C’est rare qu’une FW condense autant d’anniversaires/d’hommages majeurs. Olivier Rousteing a fêté sa dixième bougie à la tête de la direction artistique de Balmain avec la seconde édition du « Balmain Festival » qui s’est tenue sur deux jours à la Seine Musicale, sur l’île Seguin. Pour célébrer ses 10 ans de création pour la marque, Olivier Rousteing est retourné à l’essentiel de ce qui a fait son succès au sein de la maison. A commencer par son vestiaire signature, fait de robes de perles et de broderies florales, mais aussi une série de pièces effet bondage et autres détails incontournables de la maison à l’instar des boutons et médaillons. Le designer n’a pas manqué pour cet évènement si spécial de faire appel à sa Balmain army, partie intégrante de l’essence de la maison depuis son arrivée dans la maison. Le podium rassemblait ainsi Adut Akech, Nora Attal, Imaan Hammam, Cindy Bruna,… aux côtés des iconiques Naomi Campbell, Carla Bruni, Milla Jovovich et Natalia Vodianova.

Autre anniversaire majeur, celui des 100 ans de la maison Louis Vuitton. Pour célébrer ce centenaire, Nicolas Ghesquière a lui aussi présenté un défilé revenant à ses essentiels pour LV : les anachronismes stylistiques. Robes paniers, jupes en crinoline à paillettes, pantalon kaki utilitaire accompagné d’une chemise à col victorien, … le designer a joué la carte du choc des cultures et des époques.

La célébration LV a ensuite laissé place à un défilé exclusif organisé par AZ Factory, qui réunissait 45 créateurs de mode sur le parvis du Carreau du temple, en hommage à Alber Elbaz, décédé en avril dernier. Demna Gvasilia, Maria Grazia Chiuri, Pieter Mulier, Jean Paul Gaultier, Pierpaolo Piccioli, Stella McCartney, Rick Owens,… tous les plus grands noms de la mode ont répondu présents pour présenter une pièce réalisée en hommage à l’un des créateurs de mode les plus aimés. L’équipe du studio AZ Factory, le label de couture technologique qu’Alber Elbaz avait fondé en 2020, a ensuite présenté 25 modèles inspirés du sportswear couture que le couturier avait amorcé l’an dernier, dans la première collection du label.  C’est donc de la meilleure manière qu’il soit que s’est achevée cette FW parisienne, sur un hommage vibrant, émouvant et rempli d’amour à un créateur à la bienveillance et la générosité incomparables.

10. Trou Story
Loewe SS22, Stella McCartney SS22, Giambattista Valli SS22, Courrèges SS22

Parfois il y a des trous qu’il ne faut pas mieux remplir. Au contraire, c’est bien d’en faire apparaître là où on s’y attend le moins, surtout quand ces derniers dévoilent de la peau. L’été 2022 sera chaud et aéré. En témoignent les tenues… à trous observées sur différents catwalks comme chez Giambattista Valli (à la taille), Stella McCartney (sur le flanc), Loewe (sur les rotules), Courrèges (sur les hanches et le nombril…) etc. Liste non exhaustive. Trou story, on vous jure.

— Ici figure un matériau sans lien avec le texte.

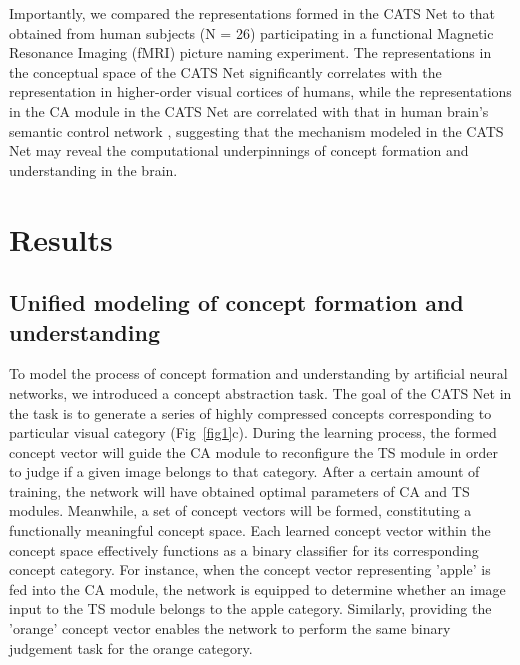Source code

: \documentclass[pdflatex,sn-mathphys-num,lineno]{sn-jnl}%
\begin{document}
\begin{CJK}{UTF8}{gbsn}
Importantly, we compared the representations formed in the CATS Net to that obtained from human subjects (N = 26) participating in a functional Magnetic Resonance Imaging (fMRI) picture naming experiment. The representations in the conceptual space of the CATS Net significantly correlates with the representation in higher-order visual cortices of humans, while the representations in the CA module in the CATS Net are correlated with that in human brain’s semantic control network \cite{jackson_neural_2021}, suggesting that the mechanism modeled in the CATS Net may reveal the computational underpinnings of concept formation and understanding in the brain.

\section{Results}\label{sec_result}
\subsection{Unified modeling of concept formation and understanding}\label{subsec_model_arch}

To model the process of concept formation and understanding by artificial neural networks, we introduced a concept abstraction task. The goal of the CATS Net in the task is to generate a series of highly compressed concepts corresponding to particular visual category (Fig~\ref{fig1}c). During the learning process, the formed concept vector will guide the CA module to reconfigure the TS module in order to judge if a given image belongs to that category. After a certain amount of training, the network will have obtained optimal parameters of CA and TS modules. Meanwhile, a set of concept vectors will be formed, constituting a functionally meaningful concept space. Each learned concept vector within the concept space effectively functions as a binary classifier for its corresponding concept category. For instance, when the concept vector representing 'apple' is fed into the CA module, the network is equipped to determine whether an image input to the TS module belongs to the apple category. Similarly, providing the 'orange' concept vector enables the network to perform the same binary judgement task for the orange category.


\end{CJK}
\end{document}
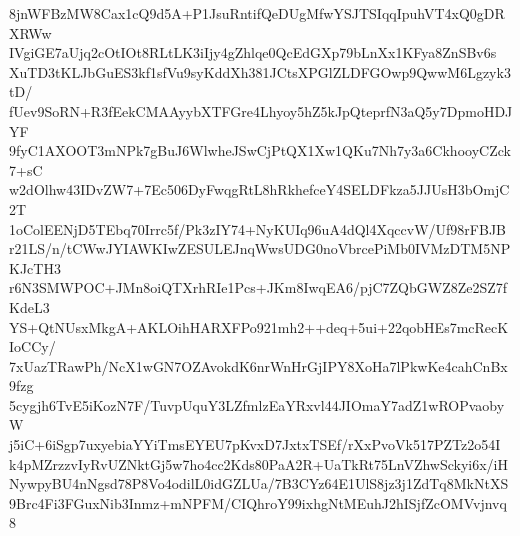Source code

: 8jnWFBzMW8Cax1cQ9d5A+P1JsuRntifQeDUgMfwYSJTSIqqIpuhVT4xQ0gDRXRWw
IVgiGE7aUjq2cOtIOt8RLtLK3iIjy4gZhlqe0QcEdGXp79bLnXx1KFya8ZnSBv6s
XuTD3tKLJbGuES3kf1sfVu9syKddXh381JCtsXPGlZLDFGOwp9QwwM6Lgzyk3tD/
fUev9SoRN+R3fEekCMAAyybXTFGre4Lhyoy5hZ5kJpQteprfN3aQ5y7DpmoHDJYF
9fyC1AXOOT3mNPk7gBuJ6WlwheJSwCjPtQX1Xw1QKu7Nh7y3a6CkhooyCZck7+sC
w2dOlhw43IDvZW7+7Ec506DyFwqgRtL8hRkhefceY4SELDFkza5JJUsH3bOmjC2T
1oColEENjD5TEbq70Irrc5f/Pk3zIY74+NyKUIq96uA4dQl4XqccvW/Uf98rFBJB
r21LS/n/tCWwJYIAWKIwZESULEJnqWwsUDG0noVbrcePiMb0IVMzDTM5NPKJcTH3
r6N3SMWPOC+JMn8oiQTXrhRIe1Pcs+JKm8IwqEA6/pjC7ZQbGWZ8Ze2SZ7fKdeL3
YS+QtNUsxMkgA+AKLOihHARXFPo921mh2++deq+5ui+22qobHEs7mcRecKIoCCy/
7xUazTRawPh/NcX1wGN7OZAvokdK6nrWnHrGjIPY8XoHa7lPkwKe4cahCnBx9fzg
5cygjh6TvE5iKozN7F/TuvpUquY3LZfmlzEaYRxvl44JIOmaY7adZ1wROPvaobyW
j5iC+6iSgp7uxyebiaYYiTmsEYEU7pKvxD7JxtxTSEf/rXxPvoVk517PZTz2o54I
k4pMZrzzvIyRvUZNktGj5w7ho4cc2Kds80PaA2R+UaTkRt75LnVZhwSckyi6x/iH
NywpyBU4nNgsd78P8Vo4odilL0idGZLUa/7B3CYz64E1UlS8jz3j1ZdTq8MkNtXS
9Brc4Fi3FGuxNib3Inmz+mNPFM/CIQhroY99ixhgNtMEuhJ2hISjfZcOMVvjnvq8
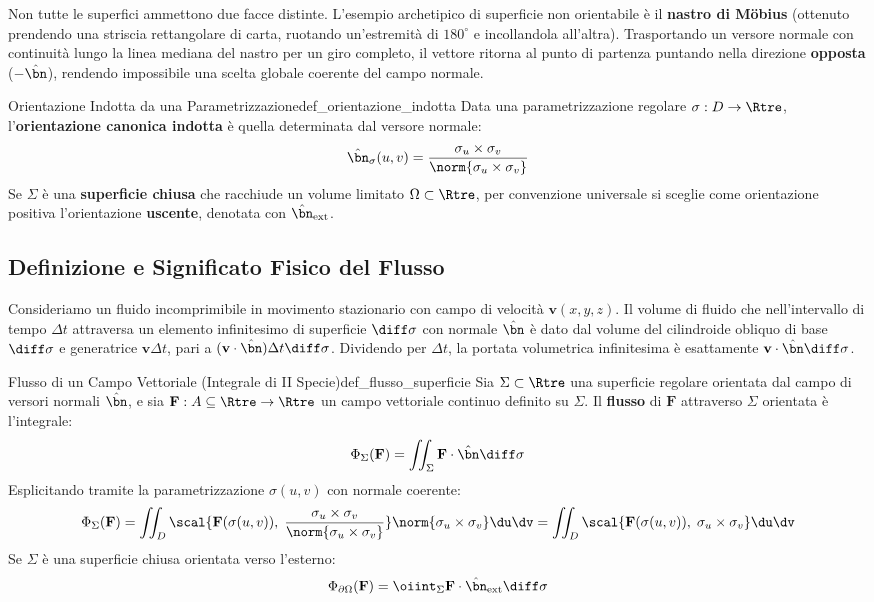 \begin{osservazione}
Non tutte le superfici ammettono due facce distinte. L'esempio archetipico di superficie non orientabile è il \textbf{nastro di Möbius} (ottenuto prendendo una striscia rettangolare di carta, ruotando un'estremità di $180^\circ$ e incollandola all'altra). Trasportando un versore normale con continuità lungo la linea mediana del nastro per un giro completo, il vettore ritorna al punto di partenza puntando nella direzione \textbf{opposta} ($-\hat{\bn}$), rendendo impossibile una scelta globale coerente del campo normale.
\end{osservazione}

\begin{definizione}{Orientazione Indotta da una Parametrizzazione}{def_orientazione_indotta}
Data una parametrizzazione regolare $\sigma: D \to \Rtre$, l'\textbf{orientazione canonica indotta} è quella determinata dal versore normale:
\[
\hat{\bn}_\sigma(u,v) = \frac{\sigma_u \times \sigma_v}{\norm{\sigma_u \times \sigma_v}}
\]
Se $\Sigma$ è una \textbf{superficie chiusa} che racchiude un volume limitato $\Omega \subset \Rtre$, per convenzione universale si sceglie come orientazione positiva l'orientazione \textbf{uscente}, denotata con $\hat{\bn}_{\text{ext}}$.
\end{definizione}

\subsection{Definizione e Significato Fisico del Flusso}

Consideriamo un fluido incomprimibile in movimento stazionario con campo di velocità $\mathbf{v}(x,y,z)$. Il volume di fluido che nell'intervallo di tempo $\Delta t$ attraversa un elemento infinitesimo di superficie $\diff\sigma$ con normale $\hat{\bn}$ è dato dal volume del cilindroide obliquo di base $\diff\sigma$ e generatrice $\mathbf{v} \Delta t$, pari a $(\mathbf{v} \cdot \hat{\bn}) \Delta t \diff\sigma$. Dividendo per $\Delta t$, la portata volumetrica infinitesima è esattamente $\mathbf{v} \cdot \hat{\bn} \diff\sigma$.

\begin{definizione}{Flusso di un Campo Vettoriale (Integrale di II Specie)}{def_flusso_superficie}
Sia $\Sigma \subset \Rtre$ una superficie regolare orientata dal campo di versori normali $\hat{\bn}$, e sia $\mathbf{F}: A \subseteq \Rtre \to \Rtre$ un campo vettoriale continuo definito su $\Sigma$.
Il \textbf{flusso} di $\mathbf{F}$ attraverso $\Sigma$ orientata è l'integrale:
\[
\Phi_\Sigma(\mathbf{F}) = \iint_\Sigma \mathbf{F} \cdot \hat{\bn} \diff\sigma
\]
Esplicitando tramite la parametrizzazione $\sigma(u,v)$ con normale coerente:
\[
\Phi_\Sigma(\mathbf{F}) = \iint_D \scal{ \mathbf{F}(\sigma(u,v)), \; \frac{\sigma_u \times \sigma_v}{\norm{\sigma_u \times \sigma_v}} } \norm{\sigma_u \times \sigma_v} \du\dv = \iint_D \scal{ \mathbf{F}(\sigma(u,v)), \; \sigma_u \times \sigma_v } \du\dv
\]
Se $\Sigma$ è una superficie chiusa orientata verso l'esterno:
\[
\Phi_{\partial \Omega}(\mathbf{F}) = \oiint_{\Sigma} \mathbf{F} \cdot \hat{\bn}_{\text{ext}} \diff\sigma
\]
\end{definizione}

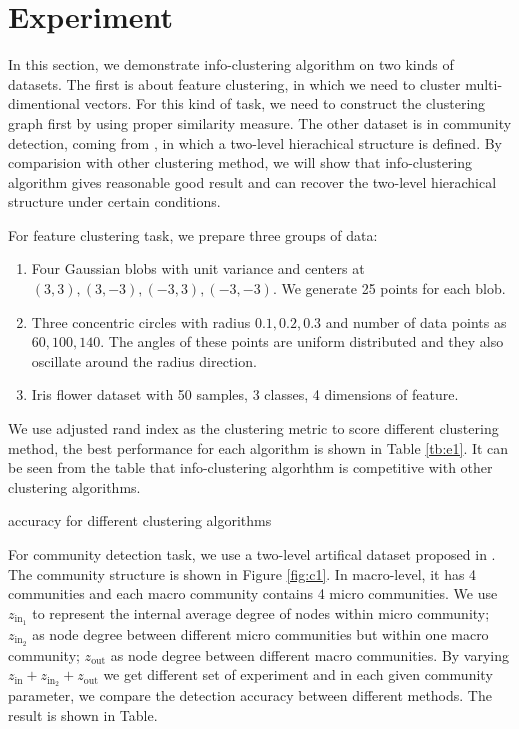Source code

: \documentclass{article}
\begin{document}
\section{Experiment}\label{sec:experiment}
In this section, we demonstrate info-clustering algorithm on two kinds of datasets. The first is about feature clustering, in which we need to cluster multi-dimentional vectors. For this kind of task, we need to construct the clustering graph first by using proper similarity measure. The other dataset is in community detection, coming from \cite{RN22}, in which a two-level hierachical structure is defined. By comparision with other clustering method, we will show that info-clustering algorithm gives reasonable good result and can recover the two-level hierachical structure under certain conditions. 

For feature clustering task, we prepare three groups of data:
\begin{enumerate}
\item Four Gaussian blobs with unit variance and centers at $(3,3), (3,-3), (-3,3), (-3,-3)$.  We generate 25 points for each blob.
\item Three concentric circles with radius $0.1,0.2,0.3$ and number of data points as $60, 100, 140$. The angles of these points are uniform distributed and they also oscillate around the radius direction.
\item Iris flower dataset with 50 samples, 3 classes, 4 dimensions of feature.
\end{enumerate}
We use adjusted rand index as the clustering metric to score different clustering method, the best performance for each algorithm is shown in Table \ref{tb:e1}.  It can be seen from the table that info-clustering algorhthm is competitive with other clustering algorithms.
\begin{table}
\centering
{}
\caption{ accuracy for different clustering algorithms }\label{tb:e1}
\end{table}

For community detection task, we use a two-level artifical dataset proposed in \cite{RN22}. 
The community structure is shown in Figure \ref{fig:c1}. In macro-level, it has 4 communities and each macro community contains 4 micro communities. We use $z_{\mathrm{in}_1}$ to represent the internal average degree of nodes within micro community; $z_{\mathrm{in}_2}$ as node degree between different micro communities but within one macro community; $z_{\mathrm{out}}$ as node degree between different macro communities. By varying $z_{\mathrm{in}} + z_{\mathrm{in}_2} + z_{\mathrm{out}}$ we get different set of experiment and in each given community parameter, we compare the detection accuracy between different methods. The result is shown in Table.
\end{document}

Bonus. Les passages iconiques d’Yseult, Nicolas Huchard et Nix Lecourt Mansion au défilé L’Oréal
PARIS, FRANCE - OCTOBER 03: Yseult walks the runway during "Le Defile L'Oreal Paris 2021" as part of Paris Fashion Week on October 03, 2021 in Paris, France. (Photo by Kristy Sparow/Getty Images for L'Oreal)

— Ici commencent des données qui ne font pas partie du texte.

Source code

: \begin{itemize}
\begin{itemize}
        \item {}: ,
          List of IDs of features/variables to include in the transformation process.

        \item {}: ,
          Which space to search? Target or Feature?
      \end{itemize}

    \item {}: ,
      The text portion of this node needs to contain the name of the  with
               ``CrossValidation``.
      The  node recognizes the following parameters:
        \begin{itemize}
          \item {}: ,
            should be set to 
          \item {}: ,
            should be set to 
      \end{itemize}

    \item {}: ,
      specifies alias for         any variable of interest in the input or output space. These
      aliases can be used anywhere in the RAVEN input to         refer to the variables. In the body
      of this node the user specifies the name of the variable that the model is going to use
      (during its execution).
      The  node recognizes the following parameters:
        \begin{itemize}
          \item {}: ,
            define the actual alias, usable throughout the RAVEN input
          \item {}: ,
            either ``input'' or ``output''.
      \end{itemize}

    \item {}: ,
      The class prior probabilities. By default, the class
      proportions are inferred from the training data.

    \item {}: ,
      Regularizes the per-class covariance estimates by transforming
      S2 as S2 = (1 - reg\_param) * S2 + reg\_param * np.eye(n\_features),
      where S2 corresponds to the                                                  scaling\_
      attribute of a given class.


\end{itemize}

Pour la quatrième fois à la fashion week de Paris, l’Oréal a organisé son défilé événement célébrant la féminité et le féminisme comme un cri de ralliement pour toutes les femmes mais aussi pour les hommes, qui partagent nos convictions. Shout out spécial à Nicolas Huchard et son allure aussi hot que désinvolte (21m20s), Nix Lecourt Mansion et sa démarche encore plus fierce après avoir tèj ses talons défectueux (29m04s), et enfin Yseult qui a tué le catwalk game avec une horde de performeuses aussi déter qu’elle (32m11s).